As a person who stutters, I have encountered countless people who are unsure of how to respond to my speech. I have been hung up on because they think my phone has lost its signal and I’ve been told “It’s okay, just take a breath and take your time,” or “Oh, did you forget your name?” (Many of us who stutter, stutter on our names). It’s common to encounter a person who stutters, whether they are a co-worker, student, family member, or friend, but it’s not common to know how to react.

There are more than 3 million people in the United States who stutter, according to the National Stuttering Association. Yet, many people still don’t understand stuttering or know how to best communicate with someone who stutters.

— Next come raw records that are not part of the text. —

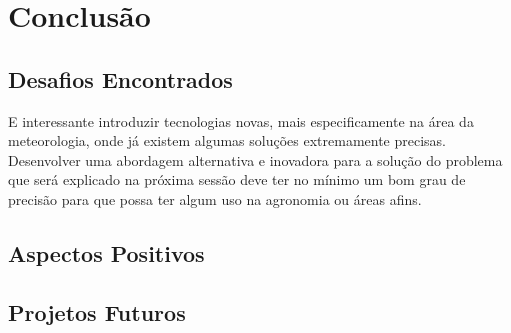 \chapter{Conclusão}
\label{c.conclusao}



\section{Desafios Encontrados}
\label{s.desafios}
E interessante introduzir tecnologias novas, mais especificamente na área da meteorologia, onde já existem algumas soluções extremamente precisas. Desenvolver uma abordagem alternativa e inovadora para a solução do problema que será explicado na próxima sessão deve ter no mínimo um bom grau de precisão para que possa ter algum uso na agronomia ou áreas afins.

\section{Aspectos Positivos}
\label{s.aspectos}

\section{Projetos Futuros}
\label{s.projetos}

The following are some tips for interacting with a person who stutters:

1. Use person-first language.

A person is not their stutter — it’s only one aspect of them. That is why the stuttering community prefers to be called “people who stutter” instead of “stutterers.” It is only one aspect of the individual.

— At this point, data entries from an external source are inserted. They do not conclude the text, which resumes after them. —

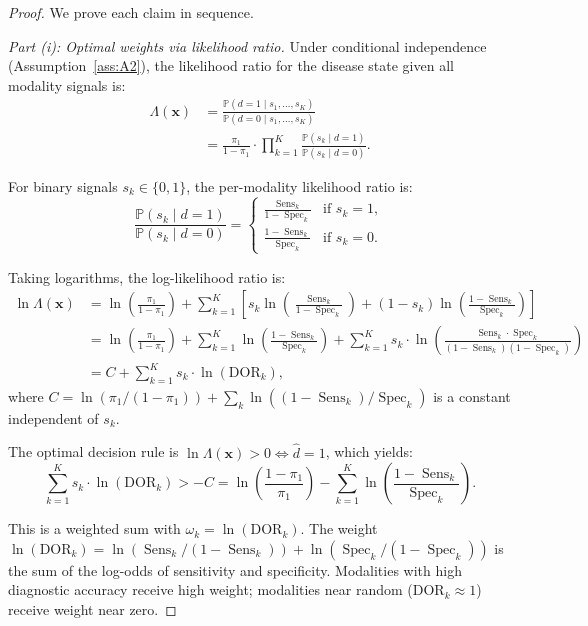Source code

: \documentclass[11pt,a4paper]{article}
\theoremstyle{definition}
\DeclareMathOperator{\Sens}{Sens}
\DeclareMathOperator{\Spec}{Spec}
\newcommand{\Pbb}{\mathbb{P}}
\newcommand{\disease}{d}                       %
\newcommand{\diagnosis}{\hat{d}}               %
\begin{document}
\begin{proof}
We prove each claim in sequence.

\medskip\noindent\textit{Part (i): Optimal weights via likelihood ratio.}
Under conditional independence (Assumption~\ref{ass:A2}), the likelihood
ratio for the disease state given all modality signals is:
\begin{align}
    \Lambda(\mathbf{x}) &= \frac{\Pbb(\disease = 1 \mid s_1, \dots, s_K)}{\Pbb(\disease = 0 \mid s_1, \dots, s_K)} \\
    &= \frac{\pi_1}{1-\pi_1} \cdot \prod_{k=1}^{K} \frac{\Pbb(s_k \mid \disease = 1)}{\Pbb(s_k \mid \disease = 0)}.
\end{align}

For binary signals $s_k \in \{0, 1\}$, the per-modality likelihood ratio is:
\begin{equation}
    \frac{\Pbb(s_k \mid \disease = 1)}{\Pbb(s_k \mid \disease = 0)} =
    \begin{cases}
        \frac{\Sens_k}{1-\Spec_k} & \text{if } s_k = 1,\\[6pt]
        \frac{1-\Sens_k}{\Spec_k} & \text{if } s_k = 0.
    \end{cases}
\end{equation}

Taking logarithms, the log-likelihood ratio is:
\begin{align}
    \ln\Lambda(\mathbf{x}) &= \ln\!\left(\frac{\pi_1}{1-\pi_1}\right)
    + \sum_{k=1}^{K} \left[s_k \ln\!\left(\frac{\Sens_k}{1-\Spec_k}\right)
    + (1-s_k) \ln\!\left(\frac{1-\Sens_k}{\Spec_k}\right)\right] \\
    &= \ln\!\left(\frac{\pi_1}{1-\pi_1}\right) + \sum_{k=1}^{K} \ln\!\left(\frac{1-\Sens_k}{\Spec_k}\right)
    + \sum_{k=1}^{K} s_k \cdot \ln\!\left(\frac{\Sens_k \cdot \Spec_k}{(1-\Sens_k)(1-\Spec_k)}\right) \\
    &= C + \sum_{k=1}^{K} s_k \cdot \ln(\text{DOR}_k),
\end{align}
where $C = \ln(\pi_1/(1-\pi_1)) + \sum_k \ln((1-\Sens_k)/\Spec_k)$ is a
constant independent of $s_k$.

The optimal decision rule is $\ln\Lambda(\mathbf{x}) > 0 \iff \diagnosis = 1$,
which yields:
\begin{equation}
    \sum_{k=1}^{K} s_k \cdot \ln(\text{DOR}_k) > -C = \ln\!\left(\frac{1-\pi_1}{\pi_1}\right) - \sum_{k=1}^{K} \ln\!\left(\frac{1-\Sens_k}{\Spec_k}\right).
\end{equation}

This is a weighted sum with $\omega_k = \ln(\text{DOR}_k)$. The weight
$\ln(\text{DOR}_k) = \ln(\Sens_k/(1-\Sens_k)) + \ln(\Spec_k/(1-\Spec_k))$
is the sum of the log-odds of sensitivity and specificity. Modalities with
high diagnostic accuracy receive high weight; modalities near random
($\text{DOR}_k \approx 1$) receive weight near zero.


\end{proof}
\end{document}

2. Do not complete sentences.

“I would like p-p-p-”

“Pumpernickle? Pizza? Pasta?”

Numerous times I have had people try to complete my sentence. This can be frustrating because I am trying to communicate, and it feels like the other individual is impatient. Plus, they’re almost always wrong. It is best to remain patient and wait for the person to complete their thought.

3. Listen to what is being said and not how it is being said.

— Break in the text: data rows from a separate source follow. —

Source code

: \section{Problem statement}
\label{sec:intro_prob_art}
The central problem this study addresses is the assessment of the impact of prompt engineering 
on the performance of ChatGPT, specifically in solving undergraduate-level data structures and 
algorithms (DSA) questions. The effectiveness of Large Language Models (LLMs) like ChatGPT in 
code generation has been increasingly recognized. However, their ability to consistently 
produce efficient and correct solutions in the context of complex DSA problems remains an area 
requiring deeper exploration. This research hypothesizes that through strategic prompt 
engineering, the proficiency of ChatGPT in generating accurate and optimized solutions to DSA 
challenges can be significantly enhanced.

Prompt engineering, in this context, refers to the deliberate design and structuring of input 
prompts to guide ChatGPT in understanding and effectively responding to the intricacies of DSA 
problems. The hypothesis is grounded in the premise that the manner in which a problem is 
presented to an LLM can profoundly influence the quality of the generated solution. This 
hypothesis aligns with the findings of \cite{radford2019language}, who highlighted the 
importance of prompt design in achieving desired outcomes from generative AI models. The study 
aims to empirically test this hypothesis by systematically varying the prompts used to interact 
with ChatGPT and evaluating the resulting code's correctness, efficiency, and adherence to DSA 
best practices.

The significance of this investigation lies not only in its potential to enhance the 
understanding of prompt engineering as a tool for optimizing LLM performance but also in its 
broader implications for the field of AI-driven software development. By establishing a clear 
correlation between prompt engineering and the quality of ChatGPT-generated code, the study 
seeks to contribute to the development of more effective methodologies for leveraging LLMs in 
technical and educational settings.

When talking to a person who stutters, it’s important to listen to the content. When you make observations about the stuttering that are out of context, it can make the person feel like they are not being heard. Comments like “slow down” or “It’s okay, relax” are not helpful.

4. Remember stuttering is a brain-based disability, not a psychological disorder.

People stutter because there’s a difference in the left hemisphere of their brain where language capabilities are located. This is why people stutter when they speak, but they do not stutter when they sing, rap, or talk in a cartoon-like voice. These are all functions of the right side of the brain. Stuttering is not a reflection of a personality disorder or deeper psychological issue.

5. Become an ally.

Becoming an ally for a person who stutters is easy. Here are some things you can do:

Not everyone who stutters is comfortable reading aloud. Ask the person before they are called on if they are comfortable and how else they might be able to participate.

Be patient and listen. Don’t tell the person who stutters about ways to make them more fluent, whether they are scientific, homeopathic or otherwise. Most of us have tried everything from faith healers to speech therapy and still stutter. People continue to stutter because of a neurological difference, not because they are lazy in using their speech tools.

Remember stuttering is just another way to speak, like an accent. Some people are comfortable with their speech and choose to stutter openly.

When someone cuts off a person who stutters, you can be an ally by saying “Wait, I think they’re not done yet.”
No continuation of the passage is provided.